---------- GIVEN INFORMATION ----------

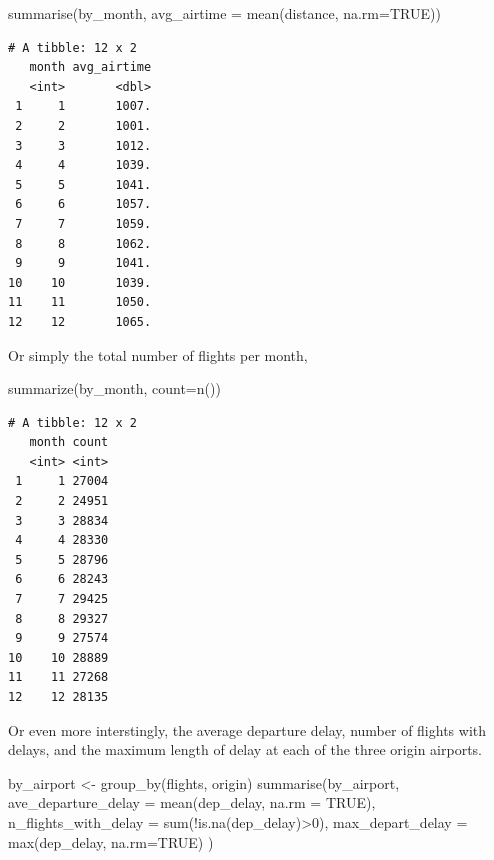 \documentclass[
  letterpaper,
  DIV=11,
  numbers=noendperiod,
  oneside]{scrreprt}
\newenvironment{Shaded}{\begin{snugshade}}{\end{snugshade}}
\newcommand{\AttributeTok}[1]{\textcolor[rgb]{0.40,0.45,0.13}{#1}}
\newcommand{\ConstantTok}[1]{\textcolor[rgb]{0.56,0.35,0.01}{#1}}
\newcommand{\DecValTok}[1]{\textcolor[rgb]{0.68,0.00,0.00}{#1}}
\newcommand{\FunctionTok}[1]{\textcolor[rgb]{0.28,0.35,0.67}{#1}}
\newcommand{\NormalTok}[1]{\textcolor[rgb]{0.00,0.23,0.31}{#1}}
\newcommand{\OtherTok}[1]{\textcolor[rgb]{0.00,0.23,0.31}{#1}}
\newcommand{\SpecialCharTok}[1]{\textcolor[rgb]{0.37,0.37,0.37}{#1}}
\begin{document}
\begin{Shaded}
\begin{Highlighting}[]
\FunctionTok{summarise}\NormalTok{(by\_month, }\AttributeTok{avg\_airtime =} \FunctionTok{mean}\NormalTok{(distance, }\AttributeTok{na.rm=}\ConstantTok{TRUE}\NormalTok{))}
\end{Highlighting}
\end{Shaded}

\begin{verbatim}
# A tibble: 12 x 2
   month avg_airtime
   <int>       <dbl>
 1     1       1007.
 2     2       1001.
 3     3       1012.
 4     4       1039.
 5     5       1041.
 6     6       1057.
 7     7       1059.
 8     8       1062.
 9     9       1041.
10    10       1039.
11    11       1050.
12    12       1065.
\end{verbatim}

Or simply the total number of flights per month,

\begin{Shaded}
\begin{Highlighting}[]
\FunctionTok{summarize}\NormalTok{(by\_month, }\AttributeTok{count=}\FunctionTok{n}\NormalTok{())}
\end{Highlighting}
\end{Shaded}

\begin{verbatim}
# A tibble: 12 x 2
   month count
   <int> <int>
 1     1 27004
 2     2 24951
 3     3 28834
 4     4 28330
 5     5 28796
 6     6 28243
 7     7 29425
 8     8 29327
 9     9 27574
10    10 28889
11    11 27268
12    12 28135
\end{verbatim}

Or even more interstingly, the average departure delay, number of
flights with delays, and the maximum length of delay at each of the
three origin airports.

\begin{Shaded}
\begin{Highlighting}[]
\NormalTok{by\_airport }\OtherTok{\textless{}{-}} \FunctionTok{group\_by}\NormalTok{(flights, origin)}
\FunctionTok{summarise}\NormalTok{(by\_airport, }
          \AttributeTok{ave\_departure\_delay =} \FunctionTok{mean}\NormalTok{(dep\_delay, }\AttributeTok{na.rm =} \ConstantTok{TRUE}\NormalTok{), }
          \AttributeTok{n\_flights\_with\_delay =} \FunctionTok{sum}\NormalTok{(}\SpecialCharTok{!}\FunctionTok{is.na}\NormalTok{(dep\_delay)}\SpecialCharTok{\textgreater{}}\DecValTok{0}\NormalTok{), }
          \AttributeTok{max\_depart\_delay =} \FunctionTok{max}\NormalTok{(dep\_delay, }\AttributeTok{na.rm=}\ConstantTok{TRUE}\NormalTok{)}
\NormalTok{)}
\end{Highlighting}
\end{Shaded}
\end{document}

----------

[PROBLEM DETAILS]
In the lines above, locate the string "mean". Copy every line where it occurs.

[REPLY]
\FunctionTok{summarise}\NormalTok{(by\_month, }\AttributeTok{avg\_airtime =} \FunctionTok{mean}\NormalTok{(distance, }\AttributeTok{na.rm=}\ConstantTok{TRUE}\NormalTok{))}
          \AttributeTok{ave\_departure\_delay =} \FunctionTok{mean}\NormalTok{(dep\_delay, }\AttributeTok{na.rm =} \ConstantTok{TRUE}\NormalTok{), }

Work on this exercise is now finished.